Light induced dielectrophoresis (LIDEP) is a variant of the dielectrophoresis (DEP) mechanism that has been used for some time to manipulate particles in a microfluidic environment. Rather than relying on lithographically created contacts to generate the required electrical fields, the electrical contacts in LIDEP are created through the selective illumination of a photoconductor. The key question we address is how microscopic traps created via LIDEP compare to optical traps based on the gradient force, in terms of power required and trap stiffness achieved, as well as the size resolution of such a trap. We highlight the complex interplay between optical power and resolution with electrical parameters, such as the electrical resistance and applied AC Voltage.

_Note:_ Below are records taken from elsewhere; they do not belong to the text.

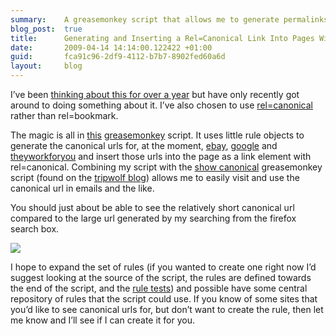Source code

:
 ```yaml
---
summary:    A greasemonkey script that allows me to generate permalinks for various web pages and insert those permalinks into the page as links with rel=canonical.
blog_post:  true
title:      Generating and Inserting a Rel=Canonical Link Into Pages With Firefox and Greasemonkey
date:       2009-04-14 14:14:00.122422 +01:00
guid:       fca91c96-2df9-4112-b7b7-8902fed60a6d
layout:     blog
---
```


I’ve been [thinking about this for over a
year](/blog/2007-12-14-web-pages-should-specify-their-canonical-url-permalink)
but have only recently got around to doing something about it. I’ve also
chosen to use
[rel=canonical](http://googlewebmastercentral.blogspot.com/2009/02/specify-your-canonical.html)
rather than rel=bookmark.

The magic is all in [this](http://userscripts.org/scripts/show/46797)
[greasemonkey](https://addons.mozilla.org/en-US/firefox/addon/748)
script. It uses little rule objects to generate the canonical urls for,
at the moment, [ebay](http://ebay.co.uk), [google](http://google.co.uk)
and [theyworkforyou](http://theyworkforyou.com) and insert those urls
into the page as a link element with rel=canonical. Combining my script
with the [show
canonical](http://www.facesaerch.com/widget/showcanonical.user.js)
greasemonkey script (found on the [tripwolf
blog](http://www.tripwolf.com/en/blog/2009/03/17/offtopic-canonical-a-powerful-seo-concept/))
allows me to easily visit and use the canonical url in emails and the
like.

You should just about be able to see the relatively short canonical url
compared to the large url generated by my searching from the firefox
search box.

[![](http://farm4.static.flickr.com/3627/3440988983_1fe7b0518a_o.jpg)](http://www.flickr.com/photos/chrisjroos/3440988983/)

I hope to expand the set of rules (if you wanted to create one right now
I’d suggest looking at the source of the script, the rules are defined
towards the end of the script, and the [rule
tests](http://chrisroos.googlecode.com/svn/trunk/scratch/javascript-permalinks/test/rules/))
and possible have some central repository of rules that the script could
use. If you know of some sites that you’d like to see canonical urls
for, but don’t want to create the rule, then let me know and I’ll see if
I can create it for you.
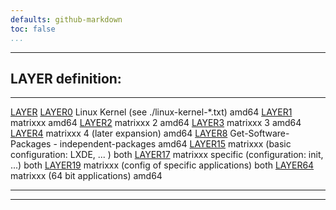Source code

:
 ```yaml
---
defaults: github-markdown
toc: false
...
```


<!-- *********************************************************************** -->
********************************************************************************
## LAYER definition:

----------- ------------------------------------------------------ -------------
[LAYER][]
[LAYER0][]  Linux Kernel (see ./linux-kernel-*.txt)                amd64
[LAYER1][]  matrixxx                                               amd64
[LAYER2][]  matrixxx 2                                             amd64
[LAYER3][]  matrixxx 3                                             amd64
[LAYER4][]  matrixxx 4 (later expansion)                           amd64
[LAYER8][]  Get-Software-Packages - independent-packages           amd64
[LAYER15][] matrixxx (basic configuration: LXDE, ... )             both
[LAYER17][] matrixxx specific (configuration: init, ...)           both
[LAYER19][] matrixxx (config of specific applications)             both
[LAYER64][] matrixxx (64 bit applications)                         amd64
----------- ------------------------------------------------------ -------------

********************************************************************************
[LAYER]:    /LAYER
[LAYER0]:   /LAYER0
[LAYER1]:   /LAYER1
[LAYER2]:   /LAYER2
[LAYER3]:   /LAYER3
[LAYER4]:   /LAYER4
[LAYER8]:   /LAYER8
[LAYER15]:  /LAYER15
[LAYER17]:  /LAYER17
[LAYER19]:  /LAYER19
[LAYER64]:  /LAYER64
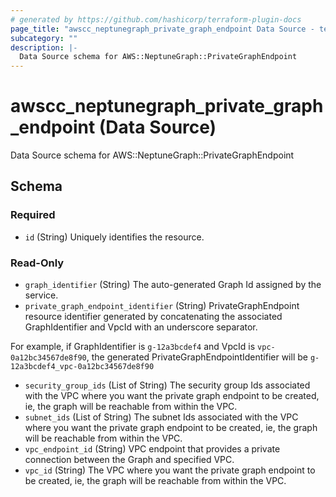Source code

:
 ```yaml
---
# generated by https://github.com/hashicorp/terraform-plugin-docs
page_title: "awscc_neptunegraph_private_graph_endpoint Data Source - terraform-provider-awscc"
subcategory: ""
description: |-
  Data Source schema for AWS::NeptuneGraph::PrivateGraphEndpoint
---
```


# awscc_neptunegraph_private_graph_endpoint (Data Source)

Data Source schema for AWS::NeptuneGraph::PrivateGraphEndpoint



<!-- schema generated by tfplugindocs -->
## Schema

### Required

- `id` (String) Uniquely identifies the resource.

### Read-Only

- `graph_identifier` (String) The auto-generated Graph Id assigned by the service.
- `private_graph_endpoint_identifier` (String) PrivateGraphEndpoint resource identifier generated by concatenating the associated GraphIdentifier and VpcId with an underscore separator.

 For example, if GraphIdentifier is `g-12a3bcdef4` and VpcId is `vpc-0a12bc34567de8f90`, the generated PrivateGraphEndpointIdentifier will be `g-12a3bcdef4_vpc-0a12bc34567de8f90`
- `security_group_ids` (List of String) The security group Ids associated with the VPC where you want the private graph endpoint to be created, ie, the graph will be reachable from within the VPC.
- `subnet_ids` (List of String) The subnet Ids associated with the VPC where you want the private graph endpoint to be created, ie, the graph will be reachable from within the VPC.
- `vpc_endpoint_id` (String) VPC endpoint that provides a private connection between the Graph and specified VPC.
- `vpc_id` (String) The VPC where you want the private graph endpoint to be created, ie, the graph will be reachable from within the VPC.
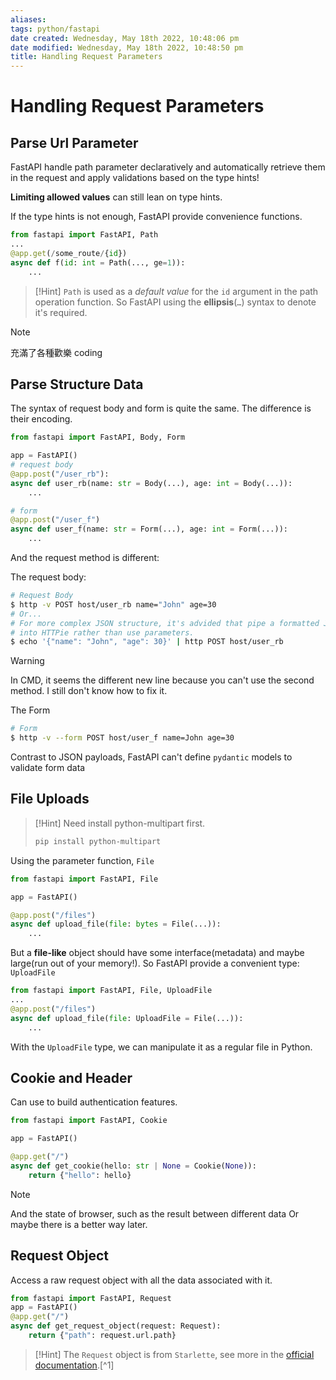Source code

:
 ```yaml
---
aliases: 
tags: python/fastapi 
date created: Wednesday, May 18th 2022, 10:48:06 pm
date modified: Wednesday, May 18th 2022, 10:48:50 pm
title: Handling Request Parameters
---
```


# Handling Request Parameters

## Parse Url Parameter

FastAPI handle path parameter declaratively and automatically retrieve them in the request and apply validations based on the type hints!

**Limiting allowed values** can still lean on type hints.

If the type hints is not enough, FastAPI provide convenience functions.

```python
from fastapi import FastAPI, Path
...
@app.get(/some_route/{id})
async def f(id: int = Path(..., ge=1)):
	...
```

> [!Hint]
> `Path` is used as a _default value_ for the `id` argument in the path operation function. So FastAPI using the **ellipsis**(`…`) syntax to denote it's required.

> [!Note]
> 充滿了各種歡樂 coding

## Parse Structure Data

The syntax of request body and form is quite the same. The difference is their encoding.

```python
from fastapi import FastAPI, Body, Form

app = FastAPI()
# request body
@app.post("/user_rb"):
async def user_rb(name: str = Body(...), age: int = Body(...)):
	...

# form
@app.post("/user_f")
async def user_f(name: str = Form(...), age: int = Form(...)):
	...

```

And the request method is different:

The request body:
```bash
# Request Body
$ http -v POST host/user_rb name="John" age=30
# Or...
# For more complex JSON structure, it's advided that pipe a formatted JSON 
# into HTTPie rather than use parameters.
$ echo '{"name": "John", "age": 30}' | http POST host/user_rb
```

> [!Warning]
> In CMD, it seems the different new line because you can't use the second method. I still don't know how to fix it.

The Form
```bash
# Form
$ http -v --form POST host/user_f name=John age=30
```

Contrast to JSON payloads, FastAPI can't define `pydantic` models to validate form data

## File Uploads

> [!Hint]
> Need install python-multipart first.
> ```bash
> pip install python-multipart
> ```

Using the parameter function, `File`

```python
from fastapi import FastAPI, File

app = FastAPI()

@app.post("/files")
async def upload_file(file: bytes = File(...)):
	...
```

But a **file-like** object should have some interface(metadata) and maybe large(run out of your memory!). So FastAPI provide a convenient type: `UploadFile`

```python
from fastapi import FastAPI, File, UploadFile
...
@app.post("/files")
async def upload_file(file: UploadFile = File(...)):
	...
```

With the `UploadFile` type, we can manipulate it as a regular file in Python.

## Cookie and Header

Can use to build authentication features.
```python
from fastapi import FastAPI, Cookie

app = FastAPI()

@app.get("/")
async def get_cookie(hello: str | None = Cookie(None)):
    return {"hello": hello}
```

> [!Note]
> And the state of browser, such as the result between different data
> Or maybe there is a better way later.

## Request Object

Access a raw request object with all the data associated with it.

```python
from fastapi import FastAPI, Request
app = FastAPI()
@app.get("/")
async def get_request_object(request: Request):
	return {"path": request.url.path}
```

> [!Hint]
> The `Request` object is from `Starlette`, see more in the [official documentation](https://www.starlette.io/requests/).[^1]
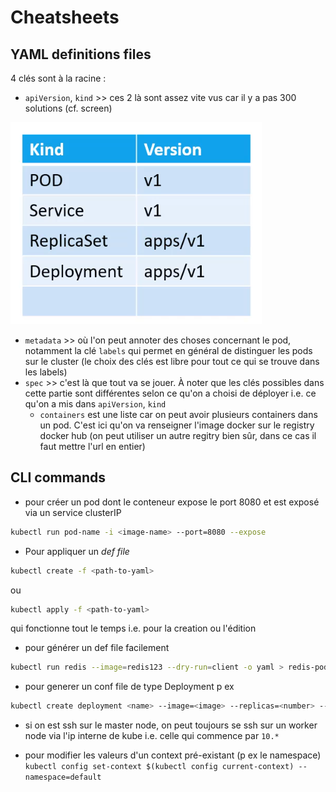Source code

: # Cheatsheets

## YAML definitions files

4 clés sont à la racine : 
* `apiVersion`, `kind` >> ces 2 là sont assez vite vus car il y a pas 300 solutions (cf. screen) 

![pod_yaml_kind_version](images/pod_yaml_kind_version.png)

* `metadata` >> où l'on peut annoter des choses concernant le pod, notamment la clé `labels` qui permet en général de distinguer les pods sur le cluster (le choix des clés est libre pour tout ce qui se trouve dans les labels)
* `spec` >> c'est là que tout va se jouer. À noter que les clés possibles dans cette partie sont différentes selon ce qu'on a choisi de déployer i.e. ce qu'on a mis dans `apiVersion`, `kind`
  * `containers` est une liste car on peut avoir plusieurs containers dans un pod. C'est ici qu'on va renseigner l'image docker sur le registry docker hub (on peut utiliser un autre regitry bien sûr, dans ce cas il faut mettre l'url en entier)

## CLI commands

* pour créer un pod dont le conteneur expose le port 8080 et est exposé via un service clusterIP
```sh
kubectl run pod-name -i <image-name> --port=8080 --expose
```

* Pour appliquer un _def file_
```sh
kubectl create -f <path-to-yaml>
```
ou
```sh
kubectl apply -f <path-to-yaml>
```
qui fonctionne tout le temps i.e. pour la creation ou l'édition

* pour générer un def file facilement
```sh
kubectl run redis --image=redis123 --dry-run=client -o yaml > redis-pod.yaml
```

* pour generer un conf file de type Deployment p ex 
```sh
kubectl create deployment <name> --image=<image> --replicas=<number> --dry-run=client -o yaml > deployment-auto-gen.yaml
```

* si on est ssh sur le master node, on peut toujours se ssh sur un worker node via l'ip interne de kube i.e. celle qui commence par `10.*`

* pour modifier les valeurs d'un context pré-existant (p ex le namespace)
`kubectl config set-context $(kubectl config current-context) --namespace=default`
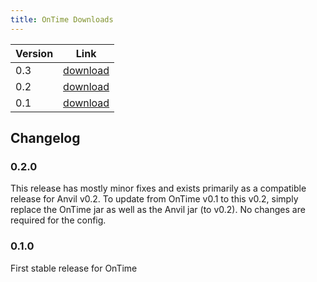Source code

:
```yaml
---
title: OnTime Downloads
---
```


|Version|Link|
|-------|----|
|0.3|[download]()|
|0.2|[download](https://github.com/AnvilPowered/OnTime/releases/tag/v0.2.0)|
|0.1|[download](https://github.com/AnvilPowered/OnTime/releases/tag/v0.1.0)|

## Changelog

### 0.2.0

This release has mostly minor fixes and exists primarily as a compatible release for Anvil v0.2. To update from OnTime v0.1
to this v0.2, simply replace the OnTime jar as well as the Anvil jar (to v0.2). No changes are required for the config.

### 0.1.0

First stable release for OnTime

We show that for a spotsize of five micrometres and larger, particles can indeed be trapped with low power. We use trap stiffness per mW to compare LIDEP with an optical trap and show that our system is 470± 94 times stiffer per mW than a conventional optical trap, with no loss of resolution. We also discuss the difficulties of achieving trapping at smaller spot sizes, and that the sub-micron resolution possible with gradient force trapping is very difficult to realise with LIDEP.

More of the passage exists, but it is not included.